Average Customer Review
5.0 out of 5 stars (5 customer reviews)
 
 
 
 
Share your thoughts with other customers:
Most Helpful Customer Reviews

 
7 of 7 people found the following review helpful:
5.0 out of 5 stars An extremely interesting and refreshing approach to a well known story. , 19 Aug 2007
By little_miss_sunnydale (South Gloucestershire, England) - See all my reviews
David Starkey's work on the six wives of Henry VIII is a unique biography on these six women. Starkey, unlike some other historians who have approached the same subject, has not reiterated an already well known story, but instead has set out to question the common conceptions of these women whilst also rejecting the need to become too revisionist. This mixture is best observed in the portrayal of the first wife, Catherine of Aragon. Catherine's virtuous position that has been rewarded to her by her devoted fans is questioned and Starkey reveals a more pragmatic and human perception of her. She was a woman of faults, capable of lying (as highlighted in her letter to her father Ferdinand after her first failed pregnancy), capable of immense pride and stubbornness and he accept the traditional idea that Catherine believed her position to be the rightful one.

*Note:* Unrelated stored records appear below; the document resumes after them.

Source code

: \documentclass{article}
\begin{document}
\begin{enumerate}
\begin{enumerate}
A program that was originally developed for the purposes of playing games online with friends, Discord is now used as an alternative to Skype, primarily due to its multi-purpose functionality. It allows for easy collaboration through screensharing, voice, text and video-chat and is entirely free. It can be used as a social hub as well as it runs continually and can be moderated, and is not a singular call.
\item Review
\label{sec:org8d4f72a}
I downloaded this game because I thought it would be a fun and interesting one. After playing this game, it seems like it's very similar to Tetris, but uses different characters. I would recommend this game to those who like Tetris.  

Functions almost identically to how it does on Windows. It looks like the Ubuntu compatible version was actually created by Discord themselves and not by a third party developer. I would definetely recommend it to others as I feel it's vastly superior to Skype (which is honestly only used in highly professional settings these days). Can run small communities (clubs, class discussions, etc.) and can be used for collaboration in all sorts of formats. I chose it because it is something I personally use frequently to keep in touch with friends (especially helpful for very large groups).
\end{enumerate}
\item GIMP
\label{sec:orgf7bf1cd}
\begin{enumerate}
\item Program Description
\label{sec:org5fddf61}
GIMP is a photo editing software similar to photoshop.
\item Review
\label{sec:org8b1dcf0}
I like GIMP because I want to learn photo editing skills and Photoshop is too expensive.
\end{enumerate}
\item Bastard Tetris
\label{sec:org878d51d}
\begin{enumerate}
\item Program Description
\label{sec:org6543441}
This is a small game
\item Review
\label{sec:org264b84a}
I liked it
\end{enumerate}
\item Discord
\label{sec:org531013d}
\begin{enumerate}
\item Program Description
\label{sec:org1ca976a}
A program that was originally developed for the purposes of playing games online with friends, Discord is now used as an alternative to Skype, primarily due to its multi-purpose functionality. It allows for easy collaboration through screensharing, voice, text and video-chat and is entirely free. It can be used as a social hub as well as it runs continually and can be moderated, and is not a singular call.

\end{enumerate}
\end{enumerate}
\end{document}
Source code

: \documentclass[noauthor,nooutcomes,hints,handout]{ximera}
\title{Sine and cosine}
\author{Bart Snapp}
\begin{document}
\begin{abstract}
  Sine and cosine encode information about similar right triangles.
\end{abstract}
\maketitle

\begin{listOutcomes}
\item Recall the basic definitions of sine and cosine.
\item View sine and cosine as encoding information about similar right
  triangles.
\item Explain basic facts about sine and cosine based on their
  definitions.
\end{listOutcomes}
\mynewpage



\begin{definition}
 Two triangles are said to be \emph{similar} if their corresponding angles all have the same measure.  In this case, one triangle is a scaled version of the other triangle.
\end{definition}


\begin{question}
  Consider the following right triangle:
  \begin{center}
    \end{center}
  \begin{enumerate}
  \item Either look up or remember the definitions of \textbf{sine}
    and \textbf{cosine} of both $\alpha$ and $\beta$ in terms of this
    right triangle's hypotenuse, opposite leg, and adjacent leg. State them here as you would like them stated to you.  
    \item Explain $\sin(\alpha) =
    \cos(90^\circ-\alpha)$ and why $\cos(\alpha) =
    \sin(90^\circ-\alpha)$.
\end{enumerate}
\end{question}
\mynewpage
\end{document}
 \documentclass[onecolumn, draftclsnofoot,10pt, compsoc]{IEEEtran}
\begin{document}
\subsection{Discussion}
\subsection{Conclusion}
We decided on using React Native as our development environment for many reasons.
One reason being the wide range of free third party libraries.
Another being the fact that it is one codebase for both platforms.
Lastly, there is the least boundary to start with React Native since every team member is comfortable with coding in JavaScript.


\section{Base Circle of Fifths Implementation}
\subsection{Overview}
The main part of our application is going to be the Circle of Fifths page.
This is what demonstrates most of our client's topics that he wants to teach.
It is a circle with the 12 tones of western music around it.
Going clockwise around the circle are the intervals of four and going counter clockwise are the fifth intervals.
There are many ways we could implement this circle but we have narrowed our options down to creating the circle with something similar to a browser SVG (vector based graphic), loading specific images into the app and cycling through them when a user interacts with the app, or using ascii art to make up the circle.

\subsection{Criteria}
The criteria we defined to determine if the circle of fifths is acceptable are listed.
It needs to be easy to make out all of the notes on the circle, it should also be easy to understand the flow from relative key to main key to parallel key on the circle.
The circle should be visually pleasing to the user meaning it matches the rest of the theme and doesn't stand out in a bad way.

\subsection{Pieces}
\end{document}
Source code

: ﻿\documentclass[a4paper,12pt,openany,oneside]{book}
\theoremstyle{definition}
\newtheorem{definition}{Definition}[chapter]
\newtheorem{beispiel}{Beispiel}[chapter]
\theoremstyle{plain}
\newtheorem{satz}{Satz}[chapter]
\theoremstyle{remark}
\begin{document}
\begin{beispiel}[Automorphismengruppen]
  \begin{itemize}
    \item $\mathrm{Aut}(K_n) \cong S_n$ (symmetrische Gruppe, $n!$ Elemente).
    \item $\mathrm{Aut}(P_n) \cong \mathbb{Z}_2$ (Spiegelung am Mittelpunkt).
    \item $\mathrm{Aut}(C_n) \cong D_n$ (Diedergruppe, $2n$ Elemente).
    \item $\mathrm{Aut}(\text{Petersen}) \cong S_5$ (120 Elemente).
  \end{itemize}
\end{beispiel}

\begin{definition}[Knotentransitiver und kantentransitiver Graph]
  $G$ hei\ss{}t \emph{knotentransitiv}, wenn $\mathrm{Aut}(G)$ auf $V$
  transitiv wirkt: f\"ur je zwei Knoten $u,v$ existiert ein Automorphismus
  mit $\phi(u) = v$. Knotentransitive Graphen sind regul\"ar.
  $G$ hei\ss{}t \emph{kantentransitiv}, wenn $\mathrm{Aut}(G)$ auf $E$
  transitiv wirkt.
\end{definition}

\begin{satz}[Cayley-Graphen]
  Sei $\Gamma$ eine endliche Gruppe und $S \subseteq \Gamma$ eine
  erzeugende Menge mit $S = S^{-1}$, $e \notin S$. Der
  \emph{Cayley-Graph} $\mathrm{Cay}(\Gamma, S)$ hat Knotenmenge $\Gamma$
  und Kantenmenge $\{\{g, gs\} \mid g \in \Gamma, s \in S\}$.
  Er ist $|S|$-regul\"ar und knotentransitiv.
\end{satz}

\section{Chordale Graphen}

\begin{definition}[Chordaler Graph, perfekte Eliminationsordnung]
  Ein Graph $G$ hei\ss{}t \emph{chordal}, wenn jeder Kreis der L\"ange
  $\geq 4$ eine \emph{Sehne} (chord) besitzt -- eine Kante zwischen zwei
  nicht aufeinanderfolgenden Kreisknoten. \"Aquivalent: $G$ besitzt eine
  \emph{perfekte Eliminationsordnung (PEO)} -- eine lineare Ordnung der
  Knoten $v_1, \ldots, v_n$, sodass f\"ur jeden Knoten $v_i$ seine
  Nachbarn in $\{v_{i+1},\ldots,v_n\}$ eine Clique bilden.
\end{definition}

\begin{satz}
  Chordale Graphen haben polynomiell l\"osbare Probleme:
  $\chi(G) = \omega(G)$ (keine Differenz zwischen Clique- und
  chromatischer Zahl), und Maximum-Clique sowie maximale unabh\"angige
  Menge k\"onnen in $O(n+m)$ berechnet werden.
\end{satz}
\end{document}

Starkey goes on to challenge more misconceptions, for example the portrayal of Catherine Parr. Was she really this nurse figure that Victorian historian Agnes Strickland loved to promote? Oddly enough, she wasn't in the sense that Strickland meant. Parr was an intelligent woman, so intelligent that when she realised Henry's jealousy over her cleverness and the conservative's factions plot to overthrow her, she played the `submissive wife' card, declared that as a woman she didn't know better and submitted to Henry. Starkey manages to describe this change without making Katherine appear as a woman who compromised her intelligence, but as a woman who know how to survive.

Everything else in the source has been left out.